══ Dataset excerpts

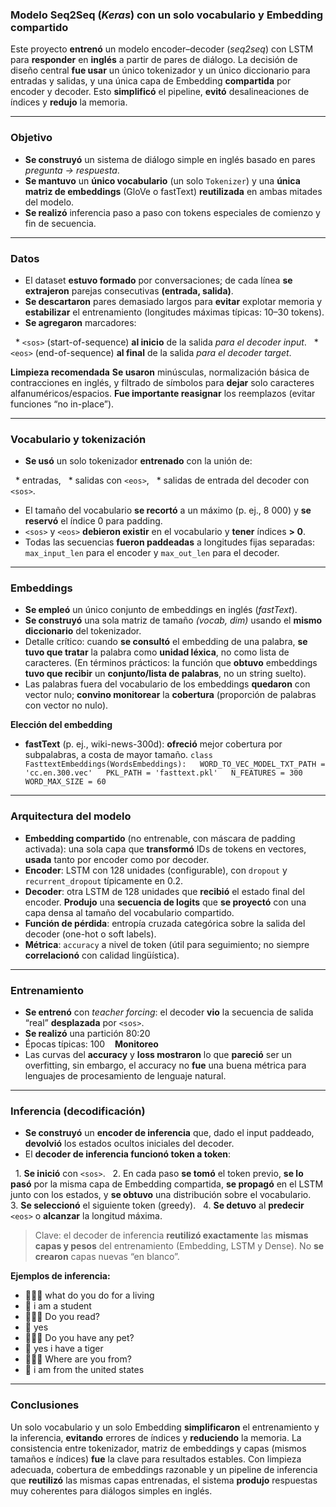 ### Modelo Seq2Seq (*Keras*) con un solo vocabulario y Embedding compartido

Este proyecto **entrenó** un modelo encoder–decoder (*seq2seq*) con LSTM para **responder** en **inglés** a partir de pares de diálogo. La decisión de diseño central **fue usar** un único tokenizador y un único diccionario para entradas y salidas, y una única capa de Embedding **compartida** por encoder y decoder. Esto **simplificó** el pipeline, **evitó** desalineaciones de índices y **redujo** la memoria.

---

### Objetivo

* **Se construyó** un sistema de diálogo simple en inglés basado en pares *pregunta → respuesta*.
* **Se mantuvo** un **único vocabulario** (un solo `Tokenizer`) y una **única matriz de embeddings** (GloVe o fastText) **reutilizada** en ambas mitades del modelo.
* **Se realizó** inferencia paso a paso con tokens especiales de comienzo y fin de secuencia.

---

### Datos

* El dataset **estuvo formado** por conversaciones; de cada línea **se extrajeron** parejas consecutivas **(entrada, salida)**.
* **Se descartaron** pares demasiado largos para **evitar** explotar memoria y **estabilizar** el entrenamiento (longitudes máximas típicas: 10–30 tokens).
* **Se agregaron** marcadores:

  * `<sos>` (start-of-sequence) **al inicio** de la salida *para el decoder input*.
  * `<eos>` (end-of-sequence) **al final** de la salida *para el decoder target*.

**Limpieza recomendada**
**Se usaron** minúsculas, normalización básica de contracciones en inglés, y filtrado de símbolos para **dejar** solo caracteres alfanuméricos/espacios. **Fue importante reasignar** los reemplazos (evitar funciones “no in-place”).

---

### Vocabulario y tokenización

* **Se usó** un solo tokenizador **entrenado** con la unión de:

  * entradas,
  * salidas con `<eos>`,
  * salidas de entrada del decoder con `<sos>`.
* El tamaño del vocabulario **se recortó** a un máximo (p. ej., 8 000) y **se reservó** el índice 0 para padding.
* `<sos>` y `<eos>` **debieron existir** en el vocabulario y **tener** índices **> 0**.
* Todas las secuencias **fueron paddeadas** a longitudes fijas separadas: `max_input_len` para el encoder y `max_out_len` para el decoder.

---

### Embeddings

* **Se empleó** un único conjunto de embeddings en inglés (*fastText*).
* **Se construyó** una sola matriz de tamaño *(vocab, dim)* usando el **mismo diccionario** del tokenizador.
* Detalle crítico: cuando **se consultó** el embedding de una palabra, **se tuvo que tratar** la palabra como **unidad léxica**, no como lista de caracteres. (En términos prácticos: la función que **obtuvo** embeddings **tuvo que recibir** un **conjunto/lista de palabras**, no un string suelto).
* Las palabras fuera del vocabulario de los embeddings **quedaron** con vector nulo; **convino monitorear** la **cobertura** (proporción de palabras con vector no nulo).

**Elección del embedding**
* **fastText** (p. ej., wiki-news-300d): **ofreció** mejor cobertura por subpalabras, a costa de mayor tamaño.
`class FasttextEmbeddings(WordsEmbeddings):
  WORD_TO_VEC_MODEL_TXT_PATH = 'cc.en.300.vec'
  PKL_PATH = 'fasttext.pkl'
  N_FEATURES = 300
  WORD_MAX_SIZE = 60`

---

### Arquitectura del modelo

* **Embedding compartido** (no entrenable, con máscara de padding activada): una sola capa que **transformó** IDs de tokens en vectores, **usada** tanto por encoder como por decoder.
* **Encoder**: LSTM con 128 unidades (configurable), con `dropout` y `recurrent_dropout` típicamente en 0.2.
* **Decoder**: otra LSTM de 128 unidades que **recibió** el estado final del encoder. **Produjo** una **secuencia de logits** que **se proyectó** con una capa densa al tamaño del vocabulario compartido.
* **Función de pérdida**: entropía cruzada categórica sobre la salida del decoder (one-hot o soft labels).
* **Métrica**: `accuracy` a nivel de token (útil para seguimiento; no siempre **correlacionó** con calidad lingüística).


---

### Entrenamiento

* **Se entrenó** con *teacher forcing*: el decoder **vio** la secuencia de salida “real” **desplazada** por `<sos>`.
* **Se realizó** una partición 80:20
* Épocas típicas: 100
  
**Monitoreo**
* Las curvas del **accuracy** y **loss mostraron** lo que **pareció** ser un overfitting, sin embargo, el accuracy no **fue** una buena métrica para lenguajes de procesamiento de lenguaje natural.


---

### Inferencia (decodificación)

* **Se construyó** un **encoder de inferencia** que, dado el input paddeado, **devolvió** los estados ocultos iniciales del decoder.
* El **decoder de inferencia funcionó token a token**:

  1. **Se inició** con `<sos>`.
  2. En cada paso **se tomó** el token previo, **se lo pasó** por la misma capa de Embedding compartida, **se propagó** en el LSTM junto con los estados, y **se obtuvo** una distribución sobre el vocabulario.
  3. **Se seleccionó** el siguiente token (greedy).
  4. **Se detuvo** al **predecir** `<eos>` o **alcanzar** la longitud máxima.

> Clave: el decoder de inferencia **reutilizó exactamente** las **mismas capas y pesos** del entrenamiento (Embedding, LSTM y Dense). No **se crearon** capas nuevas “en blanco”.

**Ejemplos de inferencia:**
* 🧔🏽‍♂️  what do you do for a living
* 🤖 i am a student
* 🧔🏽‍♂️  Do you read?
* 🤖 yes
* 🧔🏽‍♂️ Do you have any pet?
* 🤖 yes i have a tiger
* 🧔🏽‍♂️ Where are you from?
* 🤖 i am from the united states

---

### Conclusiones

Un solo vocabulario y un solo Embedding **simplificaron** el entrenamiento y la inferencia, **evitando** errores de índices y **reduciendo** la memoria. La consistencia entre tokenizador, matriz de embeddings y capas (mismos tamaños e índices) **fue** la clave para resultados estables. Con limpieza adecuada, cobertura de embeddings razonable y un pipeline de inferencia que **reutilizó** las mismas capas entrenadas, el sistema **produjo** respuestas muy coherentes para diálogos simples en inglés.
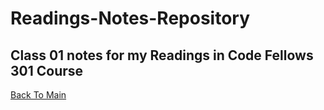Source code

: # Readings-Notes-Repository

## Class 01 notes for my Readings in Code Fellows 301 Course

[Back To Main](README.md)


###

════

→ Problem
Write out the entries above verbatim; the pictures do not belong in your copy.

→ Answer for the task
 ### Modelo Seq2Seq (*Keras*) con un solo vocabulario y Embedding compartido

Este proyecto **entrenó** un modelo encoder–decoder (*seq2seq*) con LSTM para **responder** en **inglés** a partir de pares de diálogo. La decisión de diseño central **fue usar** un único tokenizador y un único diccionario para entradas y salidas, y una única capa de Embedding **compartida** por encoder y decoder. Esto **simplificó** el pipeline, **evitó** desalineaciones de índices y **redujo** la memoria.

---

### Objetivo

* **Se construyó** un sistema de diálogo simple en inglés basado en pares *pregunta → respuesta*.
* **Se mantuvo** un **único vocabulario** (un solo `Tokenizer`) y una **única matriz de embeddings** (GloVe o fastText) **reutilizada** en ambas mitades del modelo.
* **Se realizó** inferencia paso a paso con tokens especiales de comienzo y fin de secuencia.

---

### Datos

* El dataset **estuvo formado** por conversaciones; de cada línea **se extrajeron** parejas consecutivas **(entrada, salida)**.
* **Se descartaron** pares demasiado largos para **evitar** explotar memoria y **estabilizar** el entrenamiento (longitudes máximas típicas: 10–30 tokens).
* **Se agregaron** marcadores:

  * `<sos>` (start-of-sequence) **al inicio** de la salida *para el decoder input*.
  * `<eos>` (end-of-sequence) **al final** de la salida *para el decoder target*.

**Limpieza recomendada**
**Se usaron** minúsculas, normalización básica de contracciones en inglés, y filtrado de símbolos para **dejar** solo caracteres alfanuméricos/espacios. **Fue importante reasignar** los reemplazos (evitar funciones “no in-place”).

---

### Vocabulario y tokenización

* **Se usó** un solo tokenizador **entrenado** con la unión de:

  * entradas,
  * salidas con `<eos>`,
  * salidas de entrada del decoder con `<sos>`.
* El tamaño del vocabulario **se recortó** a un máximo (p. ej., 8 000) y **se reservó** el índice 0 para padding.
* `<sos>` y `<eos>` **debieron existir** en el vocabulario y **tener** índices **> 0**.
* Todas las secuencias **fueron paddeadas** a longitudes fijas separadas: `max_input_len` para el encoder y `max_out_len` para el decoder.

---

### Embeddings

* **Se empleó** un único conjunto de embeddings en inglés (*fastText*).
* **Se construyó** una sola matriz de tamaño *(vocab, dim)* usando el **mismo diccionario** del tokenizador.
* Detalle crítico: cuando **se consultó** el embedding de una palabra, **se tuvo que tratar** la palabra como **unidad léxica**, no como lista de caracteres. (En términos prácticos: la función que **obtuvo** embeddings **tuvo que recibir** un **conjunto/lista de palabras**, no un string suelto).
* Las palabras fuera del vocabulario de los embeddings **quedaron** con vector nulo; **convino monitorear** la **cobertura** (proporción de palabras con vector no nulo).

**Elección del embedding**
* **fastText** (p. ej., wiki-news-300d): **ofreció** mejor cobertura por subpalabras, a costa de mayor tamaño.
`class FasttextEmbeddings(WordsEmbeddings):
  WORD_TO_VEC_MODEL_TXT_PATH = 'cc.en.300.vec'
  PKL_PATH = 'fasttext.pkl'
  N_FEATURES = 300
  WORD_MAX_SIZE = 60`

---

### Arquitectura del modelo

* **Embedding compartido** (no entrenable, con máscara de padding activada): una sola capa que **transformó** IDs de tokens en vectores, **usada** tanto por encoder como por decoder.
* **Encoder**: LSTM con 128 unidades (configurable), con `dropout` y `recurrent_dropout` típicamente en 0.2.
* **Decoder**: otra LSTM de 128 unidades que **recibió** el estado final del encoder. **Produjo** una **secuencia de logits** que **se proyectó** con una capa densa al tamaño del vocabulario compartido.
* **Función de pérdida**: entropía cruzada categórica sobre la salida del decoder (one-hot o soft labels).
* **Métrica**: `accuracy` a nivel de token (útil para seguimiento; no siempre **correlacionó** con calidad lingüística).


---

### Entrenamiento

* **Se entrenó** con *teacher forcing*: el decoder **vio** la secuencia de salida “real” **desplazada** por `<sos>`.
* **Se realizó** una partición 80:20
* Épocas típicas: 100
  
**Monitoreo**
* Las curvas del **accuracy** y **loss mostraron** lo que **pareció** ser un overfitting, sin embargo, el accuracy no **fue** una buena métrica para lenguajes de procesamiento de lenguaje natural.


---

### Inferencia (decodificación)

* **Se construyó** un **encoder de inferencia** que, dado el input paddeado, **devolvió** los estados ocultos iniciales del decoder.
* El **decoder de inferencia funcionó token a token**:

  1. **Se inició** con `<sos>`.
  2. En cada paso **se tomó** el token previo, **se lo pasó** por la misma capa de Embedding compartida, **se propagó** en el LSTM junto con los estados, y **se obtuvo** una distribución sobre el vocabulario.
  3. **Se seleccionó** el siguiente token (greedy).
  4. **Se detuvo** al **predecir** `<eos>` o **alcanzar** la longitud máxima.

> Clave: el decoder de inferencia **reutilizó exactamente** las **mismas capas y pesos** del entrenamiento (Embedding, LSTM y Dense). No **se crearon** capas nuevas “en blanco”.

**Ejemplos de inferencia:**
* 🧔🏽‍♂️  what do you do for a living
* 🤖 i am a student
* 🧔🏽‍♂️  Do you read?
* 🤖 yes
* 🧔🏽‍♂️ Do you have any pet?
* 🤖 yes i have a tiger
* 🧔🏽‍♂️ Where are you from?
* 🤖 i am from the united states

---

### Conclusiones

Un solo vocabulario y un solo Embedding **simplificaron** el entrenamiento y la inferencia, **evitando** errores de índices y **reduciendo** la memoria. La consistencia entre tokenizador, matriz de embeddings y capas (mismos tamaños e índices) **fue** la clave para resultados estables. Con limpieza adecuada, cobertura de embeddings razonable y un pipeline de inferencia que **reutilizó** las mismas capas entrenadas, el sistema **produjo** respuestas muy coherentes para diálogos simples en inglés.
Source code

: # Readings-Notes-Repository

## Class 01 notes for my Readings in Code Fellows 301 Course

[Back To Main](README.md)


###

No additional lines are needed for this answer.